These things may have Marine Corps resources present, but are cents on the dollar compared to the costs the other Services provide.  It may be fiscally prudent to do things this way, but to then turn around and say "we're cheaper" is simply disingenuous. To their credit, the Marines do invest well in some things, and have great results (e.g. Infantry, marksmanship, etc).  And by being smaller, they have significantly less overhead, especially when a lot of that cost is sloughed off to other Services.


----------



## Simmerin' SigO (Mar 4, 2008)

*2 of 3*



> To call MSOB nothing more than a ranger unit that is nothing special is also an insult. You have no idea how much training and sacrifices those guys have made to get this thing up and running, or how hard it was for some of them just to get into the unit, not to mention the day to day training.



I never said a ranger unit is "nothing special".  In fact, I think I said that this is an excellent baseline for any SOF DA/SR type unit.  "SOF" is Special Operations Forces, in case you forgot.  So I think I have a conceptual understanding of how hard this is.  My 22 yrs of service in mostly SOF and Combat Arms units provides my actual understanding - I'll send my DD214 to the moderators for "vetting" my bonafides.  So spare me the crank-measuring contest.

If you want to be insulted, feel free - it's your right.  But you do that on your own - not by anything I've written here.


----------



## Simmerin' SigO (Mar 4, 2008)

*3 of 3*



> So I think it would be a good idea to refrain from giving an opinion that is based on partial information, until you have something more concrete than what I can only guess is scuttlebutt you've heard and an FM from the 80's. :2c:



Citing doctrine is not "scuttlebutt".  And since you've you spent more time  moaning about what I cited rather than refuting anything on point, it's fair to conclude that you missed the idea that it actually makes a strong case of (positive) comparison between a ranger type unit and an MSOC.  

I wish I could bring you a more current reference, but the fact is that it has never been updated.  It's been in draft at least twice that I know of, but for whatever reason, never went final.  So, what I've cited IS the definitive source, unless you've got something better.


----------



## Simmerin' SigO (Mar 4, 2008)

tigerstr said:


> Well, I can’t dispute this, but I have two rational questions
> 
> a) How are the Marines going to get the experience (the way SF did) if they don’t try and
> 
> b) How do we know if they have adapted or are now adapting their force structure (at the MSOB level) to do that, or not?



Operational-level command is not a battalion level task.  Too big/too many things going on.  So I don't think it's realistic or fair to expect an MSOB to run a JSOTF.  

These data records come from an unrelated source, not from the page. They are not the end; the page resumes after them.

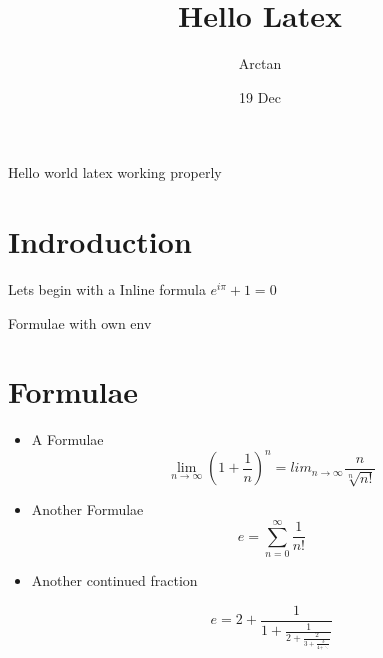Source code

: \documentclass{article}
\title{Hello Latex}
\author{Arctan}
\date{19 Dec}
\begin{document}
    \maketitle
    Hello world  latex working properly
    \section{Indroduction}

    Lets begin with a Inline formula $e^{i\pi} + 1 =0$

Formulae with own env
    \section*{Formulae}
    \begin{itemize}  %
   \item A Formulae
     $$ \lim_{n\to\infty} \left(1+\frac{1}{n}\right)^n = lim_{n\to\infty}\frac{n}{\sqrt[n]{n!}} $$

   \item Another Formulae
     $$e = \sum_{n=0}^{\infty}\frac{1}{n!}$$
    
  \item  Another continued fraction

     $$e = 2+\frac{1}{1+\frac{1}{2+\frac{2}{3+\frac{3}{4+\ddots}}}}$$
\end{itemize}
\end{document}
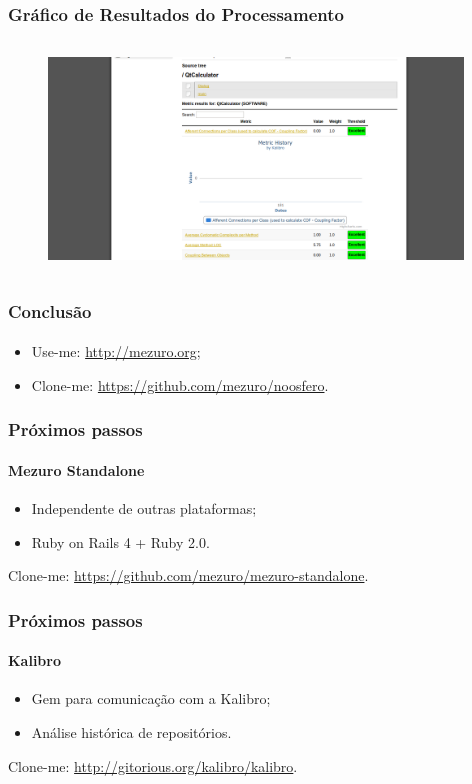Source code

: \documentclass{beamer}
\begin{document}
    \begin{frame}
      \frametitle{Gráfico de Resultados do Processamento}
      \framesubtitle{}
    
      \begin{figure}
        \begin{center}
          \includegraphics[width=11cm, height=6cm]{images/10-processing-results-graphic.png}
          \label{fig:processing-results-graphic}
        \end{center}
      \end{figure}
    \end{frame}
  
  \begin{frame}
    \frametitle{Conclusão}
    \framesubtitle{}
    
    \begin{itemize}
      \item Use-me: \url{http://mezuro.org};
      \item Clone-me: \url{https://github.com/mezuro/noosfero}.
    \end{itemize}
  \end{frame}
  
  \begin{frame}
    \frametitle{Próximos passos}
    \framesubtitle{Mezuro Standalone}
  
    \begin{itemize}
      \item Independente de outras plataformas;
      \item Ruby on Rails 4 + Ruby 2.0.
    \end{itemize}
    
    Clone-me: \url{https://github.com/mezuro/mezuro-standalone}.
  \end{frame}
  
    \begin{frame}
    \frametitle{Próximos passos}
    \framesubtitle{Kalibro}
  
    \begin{itemize}
      \item Gem para comunicação com a Kalibro;
      \item Análise histórica de repositórios.
    \end{itemize}
    
    Clone-me: \url{http://gitorious.org/kalibro/kalibro}.
  \end{frame}
  
\end{document}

It's tough to do with an O6-level Headquarters staff, and still requires significant joint augmentation.  The logistics and comms pieces alone are daunting juxtaposed against what the MARSOC is fielding.  Sure, they can get help in those areas and others, but how much outsourcing can you do before it's really just an ad-hoc organization?  In other words, if 6 out of 10 people are not yours, is it really your mission?  

Just a thought.

If it was easy, the Department of Homeland Security would be doing it....


----------



## Hitman2/3 (Mar 4, 2008)

Simmerin' SigO said:


> I never said a ranger unit is "nothing special".  In fact, I think I said that this is an excellent baseline for any SOF DA/SR type unit.  "SOF" is Special Operations Forces, in case you forgot.  So I think I have a conceptual understanding of how hard this is.  My 22 yrs of service in mostly SOF and Combat Arms units provides my actual understanding - I'll send my DD214 to the moderators for "vetting" my bonafides.  So spare me the crank-measuring contest.
> 
> If you want to be insulted, feel free - it's your right.  But you do that on your own - not by anything I've written here.



I never said you said a ranger unit was nothing special but I apologize because I did misquote you. 




Simmerin' SigO said:


> But the MSOBs are *just* ranger units.  *Nothing particularly unique*.

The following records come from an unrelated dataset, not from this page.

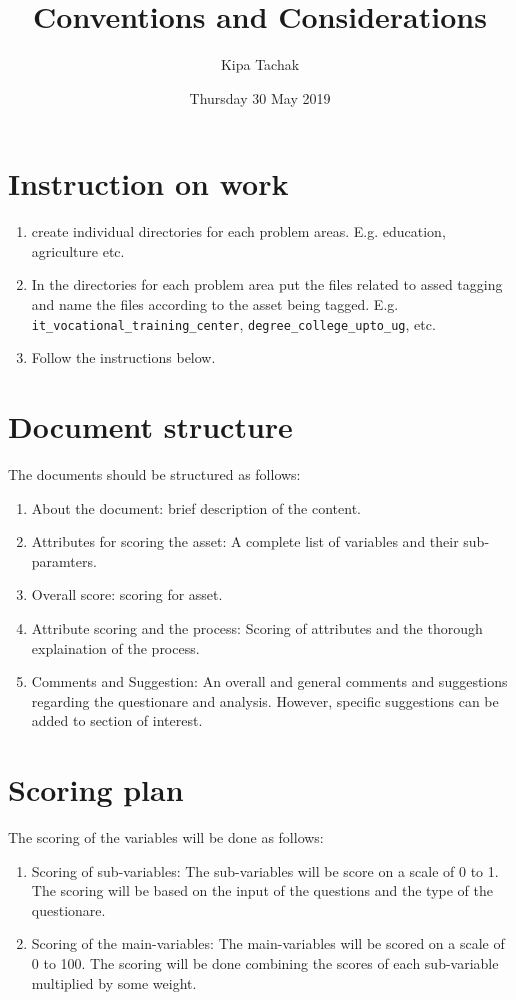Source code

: \documentclass[oneside]{article}
\title{Conventions and Considerations}
\author{Kipa Tachak}
\date{Thursday 30 May 2019}
\begin{document}
\maketitle

\section{Instruction on work}
\begin{enumerate}
\item create individual directories for each problem areas.
E.g. education, agriculture etc.
\item In the directories for each problem area put the
files related to assed tagging and name the files according
to the asset being tagged. E.g. \texttt{it\_vocational\_training\_center},
\texttt{degree\_college\_upto\_ug}, etc.
\item Follow the instructions below.
\end{enumerate}

\section{Document structure}
The documents should be structured as follows:
\begin{enumerate}
\item About the document: brief description of the content.
\item Attributes for scoring the asset: A complete list of
variables and their sub-paramters.
\item Overall score: scoring for asset.
\item Attribute scoring and the process: Scoring of attributes
and the thorough explaination of the process.
\item Comments and Suggestion: An overall and general comments
and suggestions regarding the questionare and analysis. However,
specific suggestions can be added to section of interest.
\end{enumerate}

\section{Scoring plan}
The scoring of the variables will be done as follows:
\begin{enumerate}
\item Scoring of sub-variables: The sub-variables will be score
on a scale of 0 to 1. The scoring will be based on the input of
the questions and the type of the questionare.
\item Scoring of the main-variables:
The main-variables will be scored on a scale of 0 to 100.
The scoring will be done combining the scores of each
sub-variable multiplied by some weight.
\end{enumerate}
\end{document}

Also I never said anything about myself, and for that matter answerd your post in a respectful and logical way. So how you came to the conclusion that this is a "crank-measuring contest" I don't know. Unless you are refering to yourself when you brought up,



Simmerin' SigO said:


> 22 yrs of service in mostly SOF and Combat Arms units



Which is great, and I honestly commend you, but has little to do with this since we are speaking of a Marine units capabilites and more or less the Marine Corps in General which you appear to know quit a bit about. Now if we were speaking of an Army unit right on, but we're not. No one is questioning your abilites in your field or as a soldier. However, what I am questioning, quite fairly I believe, is your earlier statement.


----------



## Hitman2/3 (Mar 4, 2008)

Simmerin' SigO said:


> Citing doctrine is not "scuttlebutt".  And since you've you spent more time  moaning about what I cited rather than refuting anything on point, it's fair to conclude that you missed the idea that it actually makes a strong case of (positive) comparison between a ranger type unit and an MSOC.
> 
> I wish I could bring you a more current reference, but the fact is that it has never been updated.  It's been in draft at least twice that I know of, but for whatever reason, never went final.  So, what I've cited IS the definitive source, unless you've got something better.

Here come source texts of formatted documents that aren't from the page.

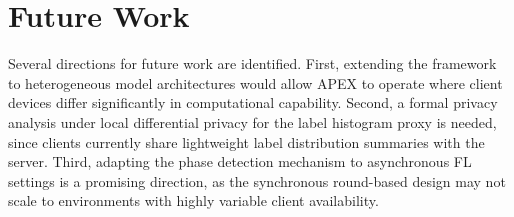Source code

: \documentclass[journal]{IEEEtran}
\begin{document}
\section{Future Work}

Several directions for future work are identified. First, extending the framework to heterogeneous model architectures would allow APEX to operate where client devices differ significantly in computational capability. Second, a formal privacy analysis under local differential privacy for the label histogram proxy is needed, since clients currently share lightweight label distribution summaries with the server. Third, adapting the phase detection mechanism to asynchronous FL settings is a promising direction, as the synchronous round-based design may not scale to environments with highly variable client availability.



\end{document}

Also on this point, you never cited anything. You made a comment that was not backed up by a source of any kind. And I, refuted your comment with one of my own. :)


----------



## Simmerin' SigO (Mar 4, 2008)

Boondocksaint375 said:


> I think you are all confusing shit more than you need to.  That excerpt above was from a really old fm, not to mention it had nothing to do with RRD (now known as RRC).  The 75th Ranger Regiment doesn't spend time "reconning" shit, as they are a primarily a direct action force that is unlike the rest of the military units.  If you want to compare MSOB to something, it would more than likely be RRC.  Then again, until any of you have done both, I doubt you say much at all about each unit's capabilities.



If you have a more current reference, then cite it.  You don't have to do everything to be able to speak to things in a general sense (which is what a forum like this provides).  The whole "walk a mile in my moccassin" canard is bogus.


----------



## Simmerin' SigO (Mar 4, 2008)

Hitman2/3 said:


> Also on this point, you never cited anything. You made a comment that was not backed up by a source of any kind. And I, refuted your comment with one of my own. :)



Read post number 25 and then try this one again.


----------



## Simmerin' SigO (Mar 4, 2008)

Hitman2/3 said:


> Which is great, and I honestly commend you, but has little to do with this since we are speaking of a Marine units capabilites and more or less the Marine Corps in General which you appear to know quit a bit about. Now if we were speaking of an Army unit right on, but we're not. No one is questioning your abilites in your field or as a soldier. However, what I am questioning, quite fairly I believe, is your earlier statement.



This is not about me.  But it is important for you to understand that SOF is inherently joint, and as a result, my time there has opened my operational aperature considerably wider than a merely "Army" view.  

I think "purple", not "green".


----------



## Simmerin' SigO (Mar 4, 2008)

*Note to Moderators*

I think that, due in large part to my intransigence, this topic has drifted way off azimuth.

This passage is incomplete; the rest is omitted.